[Saved data entries]
^^^^^^^^

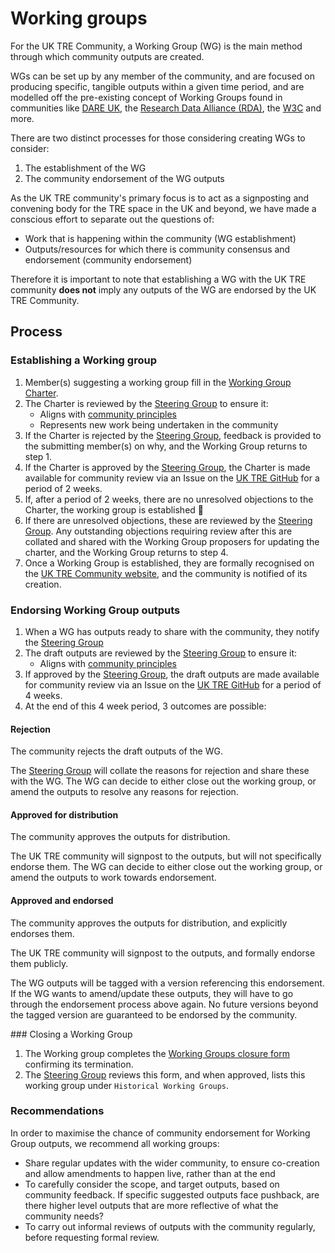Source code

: # Working groups

For the UK TRE Community, a Working Group (WG) is the main method through which community outputs are created.

WGs can be set up by any member of the community, and are focused on producing specific, tangible outputs within a given time period, and are modelled off the pre-existing concept of Working Groups found in communities like [DARE UK](https://dareuk.org.uk/dare-uk-launches-dynamic-collaborative-communities-invites-proposals-for-new-groups/), the [Research Data Alliance (RDA)](https://www.rd-alliance.org/groups/creating-and-managing-rda-groups/creating-or-joining-rda-working-group.html), the [W3C](https://www.w3.org/2017/Process-20170301/#GAGeneral) and more.

There are two distinct processes for those considering creating WGs to consider:
1. The establishment of the WG
2. The community endorsement of the WG outputs

As the UK TRE community's primary focus is to act as a signposting and convening body for the TRE space in the UK and beyond, we have made a conscious effort to separate out the questions of:
- Work that is happening within the community (WG establishment)
- Outputs/resources for which there is community consensus and endorsement (community endorsement)

Therefore it is important to note that establishing a WG with the UK TRE community **does not** imply any outputs of the WG are endorsed by the UK TRE Community.


## Process
### Establishing a Working group

1. Member(s) suggesting a working group fill in the [Working Group Charter](working-group-charter.md).
2. The Charter is reviewed by the [Steering Group]() to ensure it:
    - Aligns with [community principles]()
    - Represents new work being undertaken in the community
3. If the Charter is rejected by the [Steering Group](), feedback is provided to the submitting member(s) on why, and the Working Group returns to step 1.
4. If the Charter is approved by the [Steering Group](), the Charter is made available for community review via an Issue on the [UK TRE GitHub](https://github.com/uk-tre/community-management) for a period of 2 weeks.
5. If, after a period of 2 weeks, there are no unresolved objections to the Charter, the working group is established :tada: 
6. If there are unresolved objections, these are reviewed by the [Steering Group](). Any outstanding objections requiring review after this are collated and shared with the Working Group proposers for updating the charter, and the Working Group returns to step 4.
7. Once a Working Group is established, they are formally recognised on the [UK TRE Community website](https://www.uktre.org/), and the community is notified of its creation.

### Endorsing Working Group outputs

1. When a WG has outputs ready to share with the community, they notify the [Steering Group]()
2. The draft outputs are reviewed by the [Steering Group]() to ensure it:
    - Aligns with [community principles]()
3. If approved by the [Steering Group](), the draft outputs are made available for community review via an Issue on the [UK TRE GitHub](https://github.com/uk-tre/community-management) for a period of 4 weeks.
4. At the end of this 4 week period, 3 outcomes are possible:

#### Rejection
The community rejects the draft outputs of the WG.

The [Steering Group]() will collate the reasons for rejection and share these with the WG.
The WG can decide to either close out the working group, or amend the outputs to resolve any reasons for rejection.

#### Approved for distribution
The community approves the outputs for distribution. 

The UK TRE community will signpost to the outputs, but will not specifically endorse them.
The WG can decide to either close out the working group, or amend the outputs to work towards endorsement.

#### Approved and endorsed
The community approves the outputs for distribution, and explicitly endorses them.

The UK TRE community will signpost to the outputs, and formally endorse them publicly.

The WG outputs will be tagged with a version referencing this endorsement.
If the WG wants to amend/update these outputs, they will have to go through the endorsement process above again. 
No future versions beyond the tagged version are guaranteed to be endorsed by the community.


### Closing a Working Group

1. The Working group completes the [Working Groups closure form]() confirming its termination.
2. The [Steering Group]() reviews this form, and when approved, lists this working group under `Historical Working Groups`.

### Recommendations
In order to maximise the chance of community endorsement for Working Group outputs, we recommend all working groups:
- Share regular updates with the wider community, to ensure co-creation and allow amendments to happen live, rather than at the end
- To carefully consider the scope, and target outputs, based on community feedback. If specific suggested outputs face pushback, are there higher level outputs that are more reflective of what the community needs?
- To carry out informal reviews of outputs with the community regularly, before requesting formal review.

^^^^^^^^

## BRIEF
Could you output all of the entries above exactly? Leave the pictures out.

## EXERCISE OUTPUT
Source code

: # Working groups

For the UK TRE Community, a Working Group (WG) is the main method through which community outputs are created.

WGs can be set up by any member of the community, and are focused on producing specific, tangible outputs within a given time period, and are modelled off the pre-existing concept of Working Groups found in communities like [DARE UK](https://dareuk.org.uk/dare-uk-launches-dynamic-collaborative-communities-invites-proposals-for-new-groups/), the [Research Data Alliance (RDA)](https://www.rd-alliance.org/groups/creating-and-managing-rda-groups/creating-or-joining-rda-working-group.html), the [W3C](https://www.w3.org/2017/Process-20170301/#GAGeneral) and more.

There are two distinct processes for those considering creating WGs to consider:
1. The establishment of the WG
2. The community endorsement of the WG outputs

As the UK TRE community's primary focus is to act as a signposting and convening body for the TRE space in the UK and beyond, we have made a conscious effort to separate out the questions of:
- Work that is happening within the community (WG establishment)
- Outputs/resources for which there is community consensus and endorsement (community endorsement)

Therefore it is important to note that establishing a WG with the UK TRE community **does not** imply any outputs of the WG are endorsed by the UK TRE Community.


## Process
### Establishing a Working group

1. Member(s) suggesting a working group fill in the [Working Group Charter](working-group-charter.md).
2. The Charter is reviewed by the [Steering Group]() to ensure it:
    - Aligns with [community principles]()
    - Represents new work being undertaken in the community
3. If the Charter is rejected by the [Steering Group](), feedback is provided to the submitting member(s) on why, and the Working Group returns to step 1.
4. If the Charter is approved by the [Steering Group](), the Charter is made available for community review via an Issue on the [UK TRE GitHub](https://github.com/uk-tre/community-management) for a period of 2 weeks.
5. If, after a period of 2 weeks, there are no unresolved objections to the Charter, the working group is established :tada: 
6. If there are unresolved objections, these are reviewed by the [Steering Group](). Any outstanding objections requiring review after this are collated and shared with the Working Group proposers for updating the charter, and the Working Group returns to step 4.
7. Once a Working Group is established, they are formally recognised on the [UK TRE Community website](https://www.uktre.org/), and the community is notified of its creation.

### Endorsing Working Group outputs

1. When a WG has outputs ready to share with the community, they notify the [Steering Group]()
2. The draft outputs are reviewed by the [Steering Group]() to ensure it:
    - Aligns with [community principles]()
3. If approved by the [Steering Group](), the draft outputs are made available for community review via an Issue on the [UK TRE GitHub](https://github.com/uk-tre/community-management) for a period of 4 weeks.
4. At the end of this 4 week period, 3 outcomes are possible:

#### Rejection
The community rejects the draft outputs of the WG.

The [Steering Group]() will collate the reasons for rejection and share these with the WG.
The WG can decide to either close out the working group, or amend the outputs to resolve any reasons for rejection.

#### Approved for distribution
The community approves the outputs for distribution. 

The UK TRE community will signpost to the outputs, but will not specifically endorse them.
The WG can decide to either close out the working group, or amend the outputs to work towards endorsement.

#### Approved and endorsed
The community approves the outputs for distribution, and explicitly endorses them.

The UK TRE community will signpost to the outputs, and formally endorse them publicly.

The WG outputs will be tagged with a version referencing this endorsement.
If the WG wants to amend/update these outputs, they will have to go through the endorsement process above again. 
No future versions beyond the tagged version are guaranteed to be endorsed by the community.


### Closing a Working Group

1. The Working group completes the [Working Groups closure form]() confirming its termination.
2. The [Steering Group]() reviews this form, and when approved, lists this working group under `Historical Working Groups`.

### Recommendations
In order to maximise the chance of community endorsement for Working Group outputs, we recommend all working groups:
- Share regular updates with the wider community, to ensure co-creation and allow amendments to happen live, rather than at the end
- To carefully consider the scope, and target outputs, based on community feedback. If specific suggested outputs face pushback, are there higher level outputs that are more reflective of what the community needs?
- To carry out informal reviews of outputs with the community regularly, before requesting formal review.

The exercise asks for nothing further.